In the mid-’80s, my husband, David, and I lived in a cozy rent-controlled apartment near Harvard Square. When David’s brother and sister-in-law decided to relocate from North Carolina, the four of us searched for a two-family house. Every Sunday we perused the Globe’s classifieds, checking out homes in Belmont, Arlington, Cambridge, and Newton. Our requirements were basic: two equal units with at least two bedrooms each, some outdoor space, in a quiet neighborhood, and commuting distance to the city. After years in the South, my brother-in-law also longed for a decent Chinese restaurant nearby.
Finally we found a hulking dark-brown house on a steeply sloped lot in Newton. It wasn’t pretty, but it fit our criteria. A concrete slab took up a good portion of the small backyard, and the dated interiors cried out for renovation. We moved into the second-floor apartment, John and Debby had the first floor, and we shared the basement, garage, driveway, and yard.
Just after the closing on a sunny June day, David and I revealed that we were expecting our first child at Christmas. Our housemates, shocked at the prospect of hearing the pitter-patter of little feet so soon, asked when we’d been planning to tell them.
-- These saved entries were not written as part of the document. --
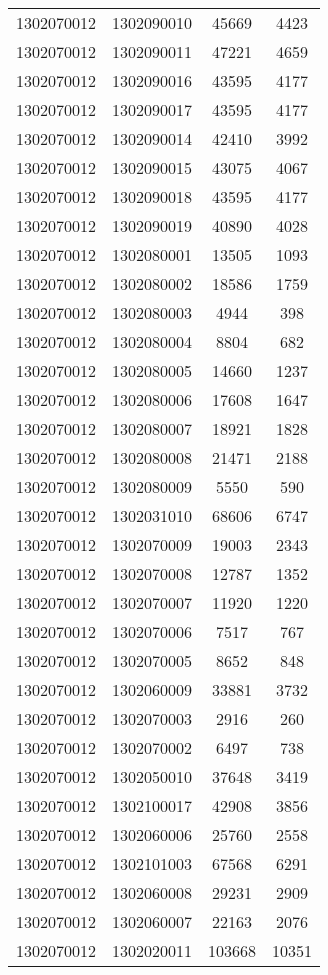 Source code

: \begin{longtable}{llcc}
1302070012 & 1302090010 & 45669 & 4423\\
1302070012 & 1302090011 & 47221 & 4659\\
1302070012 & 1302090016 & 43595 & 4177\\
1302070012 & 1302090017 & 43595 & 4177\\
1302070012 & 1302090014 & 42410 & 3992\\
1302070012 & 1302090015 & 43075 & 4067\\
1302070012 & 1302090018 & 43595 & 4177\\
1302070012 & 1302090019 & 40890 & 4028\\
1302070012 & 1302080001 & 13505 & 1093\\
1302070012 & 1302080002 & 18586 & 1759\\
1302070012 & 1302080003 & 4944 & 398\\
1302070012 & 1302080004 & 8804 & 682\\
1302070012 & 1302080005 & 14660 & 1237\\
1302070012 & 1302080006 & 17608 & 1647\\
1302070012 & 1302080007 & 18921 & 1828\\
1302070012 & 1302080008 & 21471 & 2188\\
1302070012 & 1302080009 & 5550 & 590\\
1302070012 & 1302031010 & 68606 & 6747\\
1302070012 & 1302070009 & 19003 & 2343\\
1302070012 & 1302070008 & 12787 & 1352\\
1302070012 & 1302070007 & 11920 & 1220\\
1302070012 & 1302070006 & 7517 & 767\\
1302070012 & 1302070005 & 8652 & 848\\
1302070012 & 1302060009 & 33881 & 3732\\
1302070012 & 1302070003 & 2916 & 260\\
1302070012 & 1302070002 & 6497 & 738\\
1302070012 & 1302050010 & 37648 & 3419\\
1302070012 & 1302100017 & 42908 & 3856\\
1302070012 & 1302060006 & 25760 & 2558\\
1302070012 & 1302101003 & 67568 & 6291\\
1302070012 & 1302060008 & 29231 & 2909\\
1302070012 & 1302060007 & 22163 & 2076\\
1302070012 & 1302020011 & 103668 & 10351\\

\end{longtable}
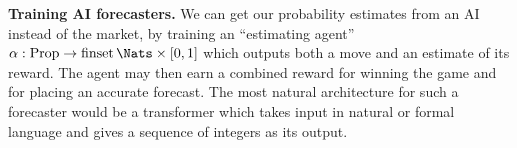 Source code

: \textbf{Training AI forecasters.} We can get our probability estimates from an AI instead of the market, by training an ``estimating agent'' $\alpha:\Props\to\finset\Nats\times[0,1]$ which outputs both a move and an estimate of its reward. The agent may then earn a combined reward for winning the game and for placing an accurate forecast. The most natural architecture for such a forecaster would be a transformer which takes input in natural or formal language and gives a sequence of integers as its output. %










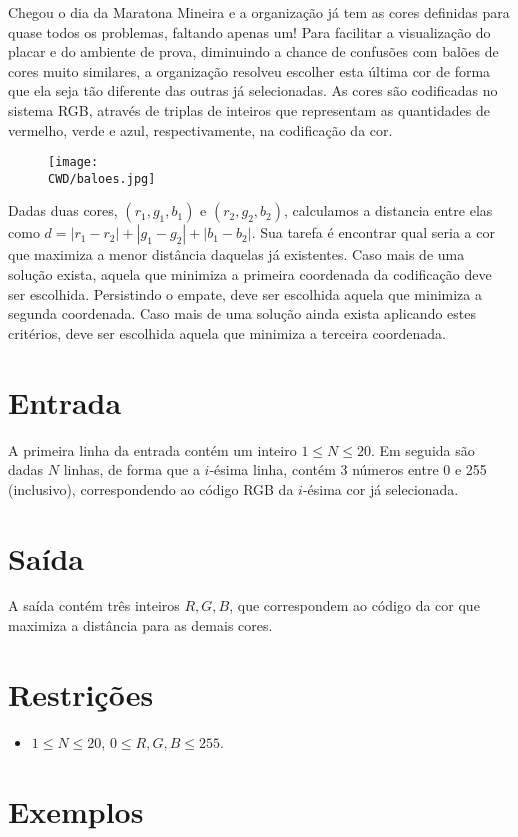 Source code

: Chegou o dia da Maratona Mineira e a organização já tem as cores definidas para quase todos os problemas, faltando apenas um!
Para facilitar a visualização do placar e do ambiente de prova, diminuindo a chance de confusões com balões de cores muito similares,
a organização resolveu escolher esta última cor de forma que ela seja tão diferente das outras já selecionadas. As cores são codificadas
no sistema RGB, através de triplas de inteiros que representam as quantidades de vermelho, verde e azul, respectivamente,
na codificação da cor.

\begin{figure}[H]
    \centering
    \texttt{[image: \\CWD/baloes.jpg]}
\end{figure}

Dadas duas cores, $(r_1,g_1,b_1)$ e $(r_2,g_2,b_2)$, calculamos a distancia entre elas como $d = |r_1-r_2| + |g_1-g_2| + |b_1-b_2|$.
Sua tarefa é encontrar qual seria a cor que maximiza a menor distância daquelas já existentes. Caso mais de uma solução exista,
aquela que minimiza a primeira coordenada da codificação deve ser escolhida. Persistindo o empate, deve ser escolhida aquela que minimiza
a segunda coordenada. Caso mais de uma solução ainda exista aplicando estes critérios, deve ser escolhida aquela que minimiza a terceira coordenada.

\section*{Entrada}

A primeira linha da entrada contém um inteiro $1 \leq N \leq 20$. Em seguida são dadas $N$ linhas, de forma que a $i$-ésima linha, contém 3 números
entre 0 e 255 (inclusivo), correspondendo ao código RGB da $i$-ésima cor já selecionada.

\section*{Saída}

A saída contém três inteiros $R, G, B$, que correspondem ao código da cor que maximiza a distância para as demais cores.

\section*{Restrições}

\begin{itemize}
\item $1 \leq N \leq 20$, $0 \leq R, G, B \leq 255$.
\end{itemize}


\section*{Exemplos}

\sampleio
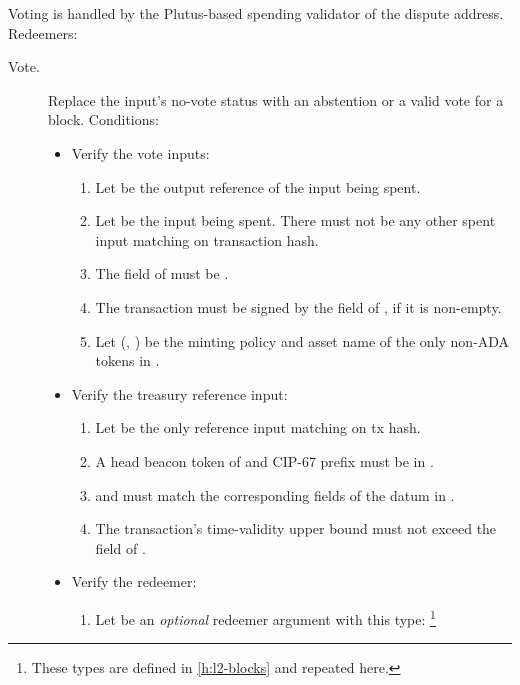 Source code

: \documentclass[../hydrozoa.tex]{subfiles}
\begin{document}
Voting is handled by the Plutus-based spending validator of the dispute address.
Redeemers:
\begin{description}
  \item[Vote.] Replace the input's no-vote status with an abstention or a valid vote for a block.
  Conditions:
    \begin{itemize}
      \item Verify the vote inputs:
        \begin{enumerate}
          \item Let  be the output reference of the input being spent.
          \item Let  be the input being spent.
            There must not be any other spent input matching  on transaction hash.
          \item The  field of  must be .
          \item The transaction must be signed by the  field of , if it is non-empty.
          \item Let (, ) be the minting policy and asset name of the only non-ADA tokens in .
        \end{enumerate}
      \item Verify the treasury reference input:
        \begin{enumerate}[resume]
          \item Let  be the only reference input matching  on tx hash.
          \item A head beacon token of  and CIP-67 prefix \headBeaconToken{} must be in .
          \item {} and  must match the corresponding fields of the  datum in .
          \item The transaction's time-validity upper bound must not exceed the  field of .
        \end{enumerate}
      \item Verify the redeemer:
        \begin{enumerate}[resume]
          \item Let  be an \emph{optional} redeemer argument with this type:%
            \footnote{These types are defined in \cref{h:l2-blocks} and repeated here.}

\end{enumerate}
\end{itemize}
\end{description}
\end{document}
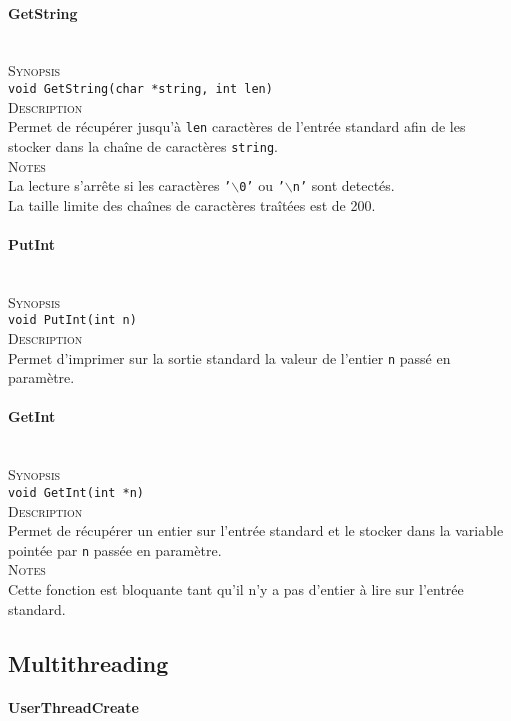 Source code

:\documentclass{report}
\newcommand{\myparagraph}[1]{\paragraph*{#1}\mbox{}\\}
\begin{document}
\myparagraph{GetString}

\textsc{Synopsis}\\
	\texttt{void GetString(char *string, int len)}\\
	
\textsc{Description}\\
	Permet de récupérer jusqu'à \texttt{len} caractères de l'entrée standard afin de les stocker dans la chaîne de caractères \texttt{string}.\\
	
\textsc{Notes}\\
	La lecture s'arrête si les caractères \texttt{'$\backslash$0'} ou \texttt{'$\backslash$n'} sont detectés.\\
	La taille limite des chaînes de caractères traîtées est de 200.	\\
	
	
	
	
\myparagraph{PutInt}

\textsc{Synopsis}\\
	\texttt{void PutInt(int n)}\\
	
\textsc{Description}\\
	Permet d'imprimer sur la sortie standard la valeur de l'entier \texttt{n} passé en paramètre.\\
	

\myparagraph{GetInt}

\textsc{Synopsis}\\
	\texttt{void GetInt(int *n)}\\
	
\textsc{Description}\\
	Permet de récupérer un entier sur l'entrée standard et le stocker dans la variable pointée par \texttt{n} passée en paramètre.\\
	
\textsc{Notes}\\
	Cette fonction est bloquante tant qu'il n'y a pas d'entier à lire sur l'entrée standard.
	

\subsection*{Multithreading}
\myparagraph{UserThreadCreate}
\end{document}
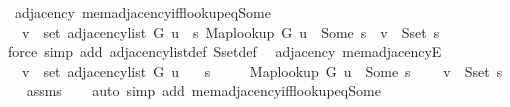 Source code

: \begin{isabellebody}
\endisatagproof
{\isafoldproof}%
%
\isadelimproof
\isanewline
%
\endisadelimproof
%
\isadeliminvisible
\isanewline
%
\endisadeliminvisible
%
\isataginvisible
{}\isamarkupfalse%
\ {\isacharparenleft}{\kern0pt}\ adjacency{\isacharparenright}{\kern0pt}\ mem{\isacharunderscore}{\kern0pt}adjacency{\isacharunderscore}{\kern0pt}iff{\isacharunderscore}{\kern0pt}lookup{\isacharunderscore}{\kern0pt}eq{\isacharunderscore}{\kern0pt}Some{\isacharcolon}{\kern0pt}\isanewline
\ \ \ {\isachardoublequoteopen}v\ {\isasymin}\ set\ {\isacharparenleft}{\kern0pt}adjacency{\isacharunderscore}{\kern0pt}list\ G\ u{\isacharparenright}{\kern0pt}\ {\isasymlongleftrightarrow}\ {\isacharparenleft}{\kern0pt}{\isasymexists}s{\isachardot}{\kern0pt}\ Map{\isacharunderscore}{\kern0pt}lookup\ G\ u\ {\isacharequal}{\kern0pt}\ Some\ s\ {\isasymand}\ v\ {\isasymin}\ S{\isachardot}{\kern0pt}set\ s{\isacharparenright}{\kern0pt}{\isachardoublequoteclose}%
\endisataginvisible
{\isafoldinvisible}%
%
\isadeliminvisible
\isanewline
%
\endisadeliminvisible
%
\isadelimproof
\ \ %
\endisadelimproof
%
\isatagproof
{}\isamarkupfalse%
\ {\isacharparenleft}{\kern0pt}force\ simp\ add{\isacharcolon}{\kern0pt}\ adjacency{\isacharunderscore}{\kern0pt}list{\isacharunderscore}{\kern0pt}def\ S{\isachardot}{\kern0pt}set{\isacharunderscore}{\kern0pt}def{\isacharparenright}{\kern0pt}%
\endisatagproof
{\isafoldproof}%
%
\isadelimproof
\isanewline
%
\endisadelimproof
%
\isadeliminvisible
\isanewline
%
\endisadeliminvisible
%
\isataginvisible
{}\isamarkupfalse%
\ {\isacharparenleft}{\kern0pt}\ adjacency{\isacharparenright}{\kern0pt}\ mem{\isacharunderscore}{\kern0pt}adjacencyE{\isacharcolon}{\kern0pt}\isanewline
\ \ \ {\isachardoublequoteopen}v\ {\isasymin}\ set\ {\isacharparenleft}{\kern0pt}adjacency{\isacharunderscore}{\kern0pt}list\ G\ u{\isacharparenright}{\kern0pt}{\isachardoublequoteclose}\isanewline
\ \ \ s\ \isanewline
\ \ \ \ {\isachardoublequoteopen}Map{\isacharunderscore}{\kern0pt}lookup\ G\ u\ {\isacharequal}{\kern0pt}\ Some\ s{\isachardoublequoteclose}\isanewline
\ \ \ \ {\isachardoublequoteopen}v\ {\isasymin}\ S{\isachardot}{\kern0pt}set\ s{\isachardoublequoteclose}%
\endisataginvisible
{\isafoldinvisible}%
%
\isadeliminvisible
\isanewline
%
\endisadeliminvisible
%
\isadelimproof
\ \ %
\endisadelimproof
%
\isatagproof
{}\isamarkupfalse%
\ assms\isanewline
\ \ \isamarkupfalse%
\ {\isacharparenleft}{\kern0pt}auto\ simp\ add{\isacharcolon}{\kern0pt}\ mem{\isacharunderscore}{\kern0pt}adjacency{\isacharunderscore}{\kern0pt}iff{\isacharunderscore}{\kern0pt}lookup{\isacharunderscore}{\kern0pt}eq{\isacharunderscore}{\kern0pt}Some{\isacharparenright}{\kern0pt}%

\end{isabellebody}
“Today, of course,” we replied.
Soon after we moved in, my architect husband swung a crowbar in the kitchen, dismantling it before designing its replacement. So for the rest of my pregnancy, we cooked meals in a microwave and washed dishes in the bathroom. Reluctantly, David realized he couldn’t finish the renovation in time, so he hired a builder. When baby Stevie arrived, we had a quintessential ’80s kitchen complete with white laminate cabinets and a generous expanse of bluish laminate countertops.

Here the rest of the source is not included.